Snitches, swans and snacks

death and destruction

Nobody warned me the apocalypse was scheduled for today

So, it’s the beginning/end of yet another week here in sunny hailing Bogotá. Oh yeah. There are massive, intense hailstones smashing against my windows at this very moment. It’s only vaguely terrifying, really.

Hailstorms aside, though, it’s been a pretty good week. I still absolutely love the kids and (almost all) the teachers at my school. I feel like such a nerd, because I wake up in the morning and I’m actually excited to go to school, just because it’s so much fun being with all the kids. I don’t even mind waking up before 6 a.m. to do this, which is just as shocking to me as it undoubtedly is to those of you who have known me for more than a week. The thing about getting up early here, though, is that it’s not nearly as hard as it is at home. Since it’s so close to the equator, Bogotá gets about 12 hours of daylight pretty much year-round, which is glorious. It also means that the sun rises by 6 every day, so I get to walk to school in sunlight, rather than in horrible cold darkness, as it would be this time of year at home. So a point to Bogotá, there.

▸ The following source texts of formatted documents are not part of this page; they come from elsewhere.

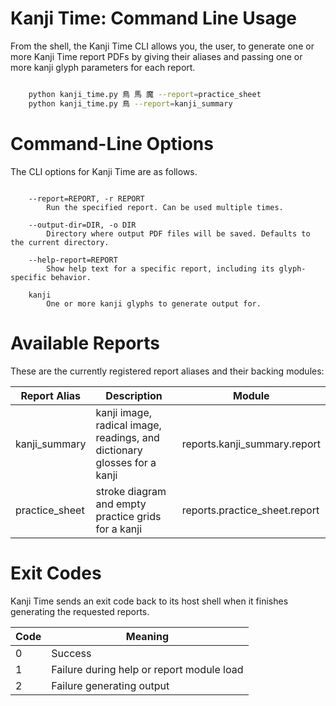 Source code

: # Kanji Time: Command Line Usage


From the shell, the Kanji Time CLI allows you, the user, to generate one or more Kanji Time report PDFs by giving their aliases and passing one or more kanji glyph parameters for each report.

```bash

    python kanji_time.py 鳥 馬 魔 --report=practice_sheet
    python kanji_time.py 鳥 --report=kanji_summary

```

# Command-Line Options

The CLI options for Kanji Time are as follows.

```text

    --report=REPORT, -r REPORT
        Run the specified report. Can be used multiple times.

    --output-dir=DIR, -o DIR
        Directory where output PDF files will be saved. Defaults to the current directory.

    --help-report=REPORT
        Show help text for a specific report, including its glyph-specific behavior.

    kanji
        One or more kanji glyphs to generate output for.

```

# Available Reports


These are the currently registered report aliases and their backing modules:

|Report Alias   |Description                                                              |Module                        |
|---------------|-------------------------------------------------------------------------|------------------------------|
|kanji_summary  |kanji image, radical image, readings, and dictionary glosses for a kanji |reports.kanji_summary.report  |
|practice_sheet |stroke diagram and empty practice grids for a kanji                      |reports.practice_sheet.report |

# Exit Codes

Kanji Time sends an exit code back to its host shell when it finishes generating the requested reports.

| Code  | Meaning                                     |
|-------|---------------------------------------------|  
| 0     | Success                                     |
| 1     | Failure during help or report module load   |
| 2     | Failure generating output                   |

Which leads us to the chicken-or-egg issue of how early everything starts here. I don’t know whether it’s a result of the lovely constant daylight schedule or that it just happens to be convenient that the sidewalks are visible when everyone’s walking to work, but people get up outrageously early. The public transportation systems start running before 5 a.m., and they’re PACKED by 6:30. Like I said, my school starts at 7, but most teachers are there by 6:30 — this retroactively gives high-school me nightmares. And not only do people have to get up early just to get to work, but they need to give themselves extra time to get ready, because most Bogotanos don’t leave their houses unless they look perfect. One of the other volunteers lives with a woman who’s a cosmetologist, and she gets up at like 3 a.m. to go to women’s houses to get them ready for work. That’s right, ladies. Here in Bogotá, you’re supposed to get a blowout and your makeup done before you even head to the office. Guess I’m never going to fit in here.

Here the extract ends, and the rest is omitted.